More information about the lecture:
Title: Transform Coders for Speech and Audio Signals – Classical and Quantum Realizations, A Fulbright US Scholar Research Experience Seminar
Speaker: Andreas Spanias, Professor and Center Director, Fellow IEEE, Fulbright Research Scholar
School of Electrical, Computer and Energy Engineering Director SenSIP Center and Industry Consortium
Arizona State University, Main Campus, Tempe AZ, USA
Abstract: Signal analysis-synthesis and compression using transform models is a powerful technique for low bit-rate speech and audio signal representation. The basic ideas go back to the 1970s with more sophisticated models proposed later in the 1980s and speech transform-based compression standards established in the 1990s. These signal representation models rely on mean square minimization and peak picking and utilize spectral envelopes and phase models to reduce bit rates in speech coding applications. Later on sinusoidal models for speech that are based on harmonic structures were presented and in the 2000s we have selection of sinusoids based on psychoacoustics. More recently in 2023 at Arizona State, we developed transform models for speech analysis-synthesis based on the quantum Fourier transform (QFT). These QFT-based signal analysis-synthesis models were simulated in IBM Qiskit and compared with classical computing implementations. In the seminar, we will discuss these models and present both classical and QFT-based representations and comparative results. The effects of quantum noise on signal reconstruction will also be described. The seminar will close with a brief presentation of various other research projects and activities at the ASU SenSIP center in an effort to determine areas for collaboration.

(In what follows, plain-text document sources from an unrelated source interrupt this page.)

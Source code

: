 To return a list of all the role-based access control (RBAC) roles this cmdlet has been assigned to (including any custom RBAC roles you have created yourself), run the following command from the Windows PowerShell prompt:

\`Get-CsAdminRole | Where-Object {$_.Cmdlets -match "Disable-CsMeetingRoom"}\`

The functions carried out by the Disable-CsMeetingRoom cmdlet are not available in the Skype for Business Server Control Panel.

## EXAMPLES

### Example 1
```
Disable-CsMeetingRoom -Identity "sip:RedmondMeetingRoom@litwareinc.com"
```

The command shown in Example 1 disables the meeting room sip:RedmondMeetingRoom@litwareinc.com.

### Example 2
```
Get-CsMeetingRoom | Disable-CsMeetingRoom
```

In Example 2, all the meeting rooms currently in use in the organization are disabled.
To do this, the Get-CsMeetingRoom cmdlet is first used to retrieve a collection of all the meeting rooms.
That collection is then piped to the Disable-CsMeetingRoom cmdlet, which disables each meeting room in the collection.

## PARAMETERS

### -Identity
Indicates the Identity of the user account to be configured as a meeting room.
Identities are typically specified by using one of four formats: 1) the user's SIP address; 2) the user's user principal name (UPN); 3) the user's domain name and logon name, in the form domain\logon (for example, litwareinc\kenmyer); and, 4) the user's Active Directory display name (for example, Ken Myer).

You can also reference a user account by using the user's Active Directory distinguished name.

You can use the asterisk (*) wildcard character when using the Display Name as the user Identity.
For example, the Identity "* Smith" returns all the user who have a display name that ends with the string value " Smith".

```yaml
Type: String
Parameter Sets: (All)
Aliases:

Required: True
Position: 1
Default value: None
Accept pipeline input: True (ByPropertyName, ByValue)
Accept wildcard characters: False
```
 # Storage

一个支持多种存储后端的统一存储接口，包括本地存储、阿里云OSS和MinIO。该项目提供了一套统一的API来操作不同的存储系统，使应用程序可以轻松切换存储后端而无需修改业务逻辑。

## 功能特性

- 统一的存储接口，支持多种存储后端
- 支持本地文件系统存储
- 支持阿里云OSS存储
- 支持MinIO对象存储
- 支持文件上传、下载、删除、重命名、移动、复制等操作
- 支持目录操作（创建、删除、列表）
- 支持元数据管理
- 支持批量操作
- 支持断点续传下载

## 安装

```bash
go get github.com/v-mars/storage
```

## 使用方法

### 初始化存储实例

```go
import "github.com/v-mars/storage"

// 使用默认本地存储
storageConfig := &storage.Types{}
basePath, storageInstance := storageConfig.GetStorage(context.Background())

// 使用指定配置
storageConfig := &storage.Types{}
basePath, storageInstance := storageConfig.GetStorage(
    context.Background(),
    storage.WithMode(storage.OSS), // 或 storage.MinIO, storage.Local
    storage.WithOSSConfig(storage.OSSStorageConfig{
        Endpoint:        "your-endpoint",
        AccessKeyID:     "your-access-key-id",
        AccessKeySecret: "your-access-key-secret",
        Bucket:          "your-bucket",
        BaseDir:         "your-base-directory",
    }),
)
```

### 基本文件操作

Biography: Andreas Spanias is Professor in the School of Electrical, Computer, and Energy Engineering at Arizona State University (ASU). He is also the director of the Sensor Signal and Information Processing (SenSIP) center and the founder of the SenSIP industry consortium (also an NSF I/UCRC site). His research interests are in the areas of adaptive signal processing, speech processing, quantum machine learning and sensor systems. He and his students developed the award winning software J-DSP which was sponsored by NSF. Dr. Spanias is author of two textbooks: Audio Processing and Coding by Wiley and DSP; An Interactive Approach (2nd Ed.). He contributed to more than 350 papers, 11 monographs, and 26 US patents. He served as Associate Editor of the IEEE Transactions on Signal Processing and as General Co-chair of IEEE ICASSP-99. He also served as the IEEE Signal Processing Vice-President for Conferences. Andreas Spanias is co-recipient of the 2002 IEEE Donald G. Fink paper prize award and was elected Fellow of the IEEE in 2003. He served as Distinguished Lecturer for the IEEE Signal processing society. He is currently heading four NSF workforce development projects as a PI. He received the 2018 IEEE Phoenix Chapter award with citation: “For significant innovations and patents in signal processing for sensor systems.” He also received the 2018 IEEE Region 6 Outstanding Educator Award (across 12 states) with citation: “For outstanding research and education contributions in signal processing.” He is a Senior Member of the National Academy of Inventors (NAI). He was recently selected for a Fulbright Research Scholar award with residence at the Ss. Cyril and Methodius University and regional activities in other countries in the Balkans.